Likely VAT effects of a ‘No deal’ Brexit

The UK government has confirmed it is aiming to keep VAT procedures for goods and services closely aligned to current rules, where possible. If the UK leaves the EU with no agreement, then there will be changes to procedures and current VAT rules that apply to transactions between the UK and EU member states.

Currently, an EU registered business that has paid VAT in another EU member state can claim the VAT back from the other EU member state under the EVR/8th Directive processes. After Brexit this will no longer be relevant, meaning businesses that incur UK VAT will have to file paper based 13th Directive claims. Generally, this is a slower process compared to the EVR/8th Directive.

Distance selling thresholds will no longer apply in relation to the supply of goods from EU businesses to the UK and vice versa. Instead, all sales from the UK to EU Members States will be subject to import VAT and customs duties by the customer.

VAT refund procedure

If the UK leaves the European Union without a deal, electronic EU VAT refund claims to and from the UK will no longer be possible. HMRC will close the UK portal for new claims at 11 pm on the 31st of October 2019, but you will still be able to view previous claims. After this the HMRC will not be able to send the claim on to the relevant EU member state, and the country’s individual processes will have to be followed instead. Which means you will need original invoices/receipts. If your business doesn’t keep paper-based records at the moment, it may be a good idea to start keeping them on relevant purchases until it is confirmed what is going to happen. This will be the case for UK businesses that have incurred VAT in the EU and vice versa.

UK Businesses

As the UK will no longer be an EU Member State, UK business will no longer have access to the EU VAT refund system, but will still be able to claim refunds of VAT from EU member states. Currently UK companies file their claims for an EU VAT refund electronically via the HMRC’s VAT refund portal, the request is then transmitted electronically to the relevant EU tax office.

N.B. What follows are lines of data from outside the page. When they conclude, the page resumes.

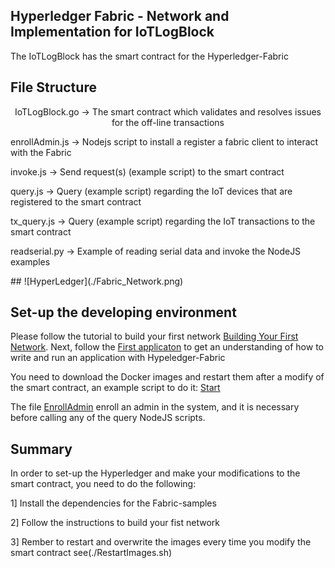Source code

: ## Hyperledger Fabric - Network and Implementation for IoTLogBlock
The IoTLogBlock has the smart contract for the Hyperledger-Fabric

## File Structure
<p align="center">
IoTLogBlock.go -> The smart contract which validates and resolves issues for the off-line transactions

enrollAdmin.js -> Nodejs script to install a register a fabric client to interact with the Fabric

invoke.js -> Send request(s) (example script) to the smart contract

query.js -> Query (example script) regarding the IoT devices that are registered to the smart contract  

tx_query.js -> Query (example script) regarding the IoT transactions to the smart contract

readserial.py -> Example of reading serial data and invoke the NodeJS examples
</p>
##
![HyperLedger](./Fabric_Network.png)

## Set-up the developing environment
Please follow the tutorial to build your first network [Building Your First Network](https://hyperledger-fabric.readthedocs.io/en/release-1.4/build_network.html).
Next, follow the [First applicaton](https://hyperledger-fabric.readthedocs.io/en/release-1.4/write_first_app.html) to get an understanding of how to write and run an application with Hypeledger-Fabric

You need to download the Docker images and restart them after a modify of the smart contract, an example script to do it: [Start](./RestartImages.sh)

The file [EnrollAdmin](./enrollAdmin.js) enroll an admin in the system, and it is necessary before calling any of the query NodeJS scripts. 

## Summary
In order to set-up the Hyperledger and make your modifications to the smart contract, you need to do the following:

1] Install the dependencies for the Fabric-samples

2] Follow the instructions to build your fist network

3] Rember to restart and overwrite the images every time you modify the smart contract see(./RestartImages.sh)
 


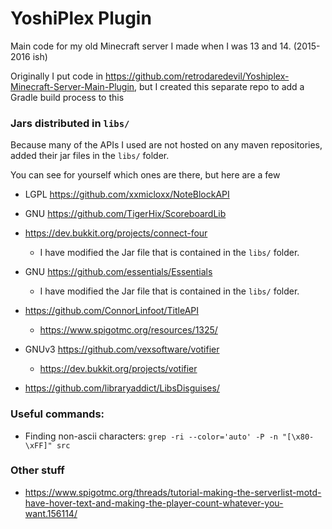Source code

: # YoshiPlex Plugin
Main code for my old Minecraft server I made when I was 13 and 14. (2015-2016 ish)

Originally I put code in https://github.com/retrodaredevil/Yoshiplex-Minecraft-Server-Main-Plugin,
but I created this separate repo to add a Gradle build process to this

### Jars distributed in `libs/`
Because many of the APIs I used are not hosted on any maven repositories, added their jar files in the `libs/` folder.

You can see for yourself which ones are there, but here are a few
* LGPL https://github.com/xxmicloxx/NoteBlockAPI
* GNU https://github.com/TigerHix/ScoreboardLib

* https://dev.bukkit.org/projects/connect-four
  * I have modified the Jar file that is contained in the `libs/` folder.
* GNU https://github.com/essentials/Essentials
  * I have modified the Jar file that is contained in the `libs/` folder.
* https://github.com/ConnorLinfoot/TitleAPI
  * https://www.spigotmc.org/resources/1325/
* GNUv3 https://github.com/vexsoftware/votifier
  * https://dev.bukkit.org/projects/votifier
* https://github.com/libraryaddict/LibsDisguises/


### Useful commands:
* Finding non-ascii characters: `grep -ri --color='auto' -P -n "[\x80-\xFF]" src`

### Other stuff
* https://www.spigotmc.org/threads/tutorial-making-the-serverlist-motd-have-hover-text-and-making-the-player-count-whatever-you-want.156114/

If there is a no deal this will no longer be the case and UK businesses will have to file claims under the 13th directive to each EU member state where VAT was incurred. In turn some EU member states will require reciprocal agreements to be put in place to allow applications to be made. The VAT reclaim process varies across the EU so UK businesses will need to make themselves aware of the processes in the individual countries where they incur costs and want to claim a refund.

EU Businesses

As it stands an EU based company files its claim for a UK VAT refund electronically via their national VAT Refund portal. After it is confirmed that the necessary data has been included, the request is then passed electronically to HMRC which informs the applicant of its decision. After the UK leaves the European Union, EU businesses wishing to make VAT refund claims to the UK will have to do so by using the existing processes for non-EU businesses. Currently this involves a paper-based application with a requirement for all original invoices/receipts.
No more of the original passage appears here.